Jimmy lifted the gun, hunting for the perfect shot–
–except it wasn’t there. Just the congestion.
Gunza took the barrel of Jimmy’s Colt .45 between his palms and placed it lovingly against his forehead, a prayer begging for bullets. “You can shoot when you’re filled with ’mancy.” His voice drove the surety from Jimmy’s heart. “But can you shoot when it’s just me and you? Can you look me in the eye and fire, Jimmy Lutz?”
How did he know my name?
Jimmy thought, panicked. The legless guy on the floor gestured for Jimmy to get out, but Jimmy barely noticed: those teeth, those crystalline glowing teeth.
Jimmy’s mouth dried up. The peyote’s potency dribbled away between his legs. Those teeth belonged to someone who
could
murder trivially. They terrified Jimmy, because he’d never wanted to be like that.

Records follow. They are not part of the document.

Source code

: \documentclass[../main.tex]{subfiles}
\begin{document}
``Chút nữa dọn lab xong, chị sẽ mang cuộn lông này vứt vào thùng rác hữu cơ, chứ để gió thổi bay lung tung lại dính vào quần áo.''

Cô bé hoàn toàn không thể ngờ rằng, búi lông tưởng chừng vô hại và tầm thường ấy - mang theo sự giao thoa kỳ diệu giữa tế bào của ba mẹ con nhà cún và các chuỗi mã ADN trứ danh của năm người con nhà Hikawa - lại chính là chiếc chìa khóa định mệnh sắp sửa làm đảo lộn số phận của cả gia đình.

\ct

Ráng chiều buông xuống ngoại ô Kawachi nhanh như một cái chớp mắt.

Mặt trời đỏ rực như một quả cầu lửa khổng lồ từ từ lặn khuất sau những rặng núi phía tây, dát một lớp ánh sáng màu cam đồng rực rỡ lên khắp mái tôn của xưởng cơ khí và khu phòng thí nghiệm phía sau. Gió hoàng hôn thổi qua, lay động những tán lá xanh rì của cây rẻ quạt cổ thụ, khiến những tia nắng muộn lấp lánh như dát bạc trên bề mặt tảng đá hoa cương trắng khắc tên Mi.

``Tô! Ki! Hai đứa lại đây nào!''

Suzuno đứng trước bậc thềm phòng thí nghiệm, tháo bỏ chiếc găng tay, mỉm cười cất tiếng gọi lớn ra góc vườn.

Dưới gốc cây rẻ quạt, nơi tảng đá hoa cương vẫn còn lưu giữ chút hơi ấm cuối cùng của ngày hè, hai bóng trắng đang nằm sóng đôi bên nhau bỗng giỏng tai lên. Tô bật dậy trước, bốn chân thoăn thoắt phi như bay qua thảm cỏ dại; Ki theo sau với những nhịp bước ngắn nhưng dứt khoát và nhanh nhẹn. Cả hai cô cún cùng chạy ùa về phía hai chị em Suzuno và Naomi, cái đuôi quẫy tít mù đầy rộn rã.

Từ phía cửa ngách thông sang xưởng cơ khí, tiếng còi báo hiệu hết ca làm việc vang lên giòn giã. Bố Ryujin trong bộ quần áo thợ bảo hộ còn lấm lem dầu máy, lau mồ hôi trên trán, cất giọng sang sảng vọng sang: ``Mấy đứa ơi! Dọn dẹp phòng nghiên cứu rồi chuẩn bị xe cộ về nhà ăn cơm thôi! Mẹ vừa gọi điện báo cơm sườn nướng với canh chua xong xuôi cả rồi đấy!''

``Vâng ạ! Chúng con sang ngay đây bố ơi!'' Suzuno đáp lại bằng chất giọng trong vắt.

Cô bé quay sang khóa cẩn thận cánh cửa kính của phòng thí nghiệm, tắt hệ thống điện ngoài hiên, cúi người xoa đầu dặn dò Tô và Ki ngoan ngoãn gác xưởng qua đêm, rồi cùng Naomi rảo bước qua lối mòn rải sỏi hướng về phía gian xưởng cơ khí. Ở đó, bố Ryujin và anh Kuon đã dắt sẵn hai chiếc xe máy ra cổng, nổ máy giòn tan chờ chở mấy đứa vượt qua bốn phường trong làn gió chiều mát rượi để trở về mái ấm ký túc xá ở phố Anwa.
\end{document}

When it was clear Jimmy could not shoot, Gunza slapped the barrel away with a scornful laugh.
“An empty sperm,” Gunza said. “A genetic sinkhole.” He turned away, and Jimmy felt himself fading from view as Gunza took a red plastic canister of gasoline and splashed it around the room.
“We’re gonna die in a fire,” Gunza told the guy on the floor. “Then we’re gonna go somewhere remote. No inspectors. No SMASH. And I’m gonna set up a lab, and you’ll be my Flex bitch.”

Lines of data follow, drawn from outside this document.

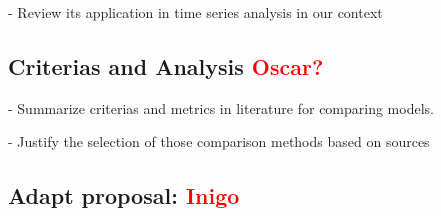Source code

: \documentclass[12pt, letterpaper]{article}
\begin{document}
    - Review its application in time series analysis in our context


\subsection*{Criterias and Analysis \textcolor{red}{Oscar?}}
- Summarize criterias and metrics in literature for comparing models.

- Justify the selection of those comparison methods based on sources



\subsection*{Adapt proposal: \textcolor{red}{Inigo}}
\end{document}

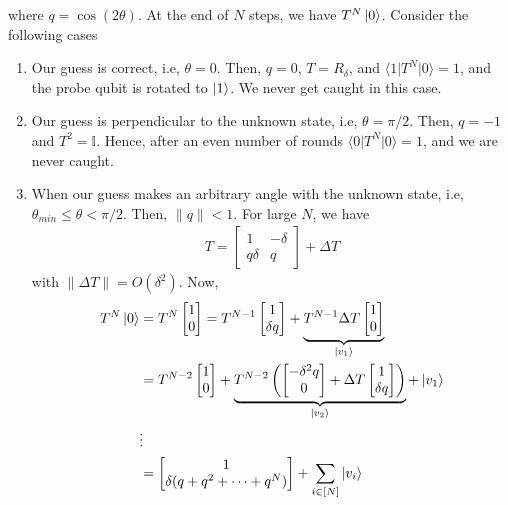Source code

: \documentclass[]{article}
\newcommand*{\I}{\mathbb I}
\newcommand{\Exp}[3]{\langle #1 \vert #2 \vert #3 \rangle}
\begin{document}
where $q = \cos (2\theta)$. At the end of $N$ steps, we have $T^N\ket{0}$. Consider the following cases
\begin{enumerate}
    \item Our guess is correct, i.e, $\theta = 0$. Then, $q = 0$, $T = R_\delta$, and $\Exp{1}{T^N}{0} = 1$, and the probe qubit is rotated to $\ket{1}$. We never get caught in this case.
    \item Our guess is perpendicular to the unknown state, i.e, $\theta = \pi/2$. Then, $q = -1$ and $T^2 = \I$. Hence, after an even number of rounds $\Exp{0}{T^N}{0} = 1$, and we are never caught.
    \item When our guess makes an arbitrary angle with the unknown state, i.e, $\theta_{min} \leq \theta < \pi/2$. Then, $\| q\| < 1$. For large $N$, we have 
    \begin{align}
        T = \begin{bmatrix}
            1 & - \delta \\
            q \delta & q 
        \end{bmatrix} + \Delta T
    \end{align}
    with $\|\Delta T \| = O(\delta^2)$. Now,
    \begin{align*}
        T^N \ket{0} &= T^N \begin{bmatrix}
            1 \\ 0
        \end{bmatrix} = T^{N - 1}\begin{bmatrix}
            1 \\ \delta q
        \end{bmatrix} + \underbrace{T^{N - 1} \Delta T \begin{bmatrix}
            1 \\ 0
        \end{bmatrix}}_{\ket{v_1}} \\
        &= T^{N - 2}\begin{bmatrix}
            1 \\ 0
        \end{bmatrix} + \underbrace{T^{N - 2}\left(\begin{bmatrix}
            -\delta^2 q \\ 0
        \end{bmatrix} + \Delta T \begin{bmatrix}
            1 \\ \delta q
        \end{bmatrix}\right)}_{\ket{v_2}} + \ket{v_1} \\
        &\vdots \\
        &= \begin{bmatrix}
            1 \\ \delta (q + q^2 + \cdots + q^N)  
        \end{bmatrix} + \sum_{i \in [N]} \ket{v_i}
    \end{align*}


\end{enumerate}
\end{document}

“Listen to me,” Jimmy whispered. The gun, which seemed to have aimed itself a few moments ago, quivered in his hand.
“I’m not doing that.” The man on the floor retreated, pressing his back against the radiator. “That’s not happening.”
“I said
listen to me
!” Jimmy screamed.
Gunza set the room ablaze.
Jimmy pulled the trigger, feeling like he shouldn’t shoot someone in the back, his Dad would never have shot an Iraqi in the back – so he pulled the gun to the side at the last minute, because the truth was he
couldn’t
kill, not without the peyote. He imagined all the families weeping at funerals; he’d murdered men in cold blood and it hadn’t made him real, it made him pathetic, terrible, soulless–
–he’d never considered what would happen if he killed someone and it turned out he wasn’t a killer–
The gun exploded in Jimmy’s hands, a catastrophic misfire, the bullet spiraling up and back to punch through his forehead.
The last sight Jimmy Lutz saw was Gunza stepping forward to do something unspeakable to the poor bastard chained to the radiator.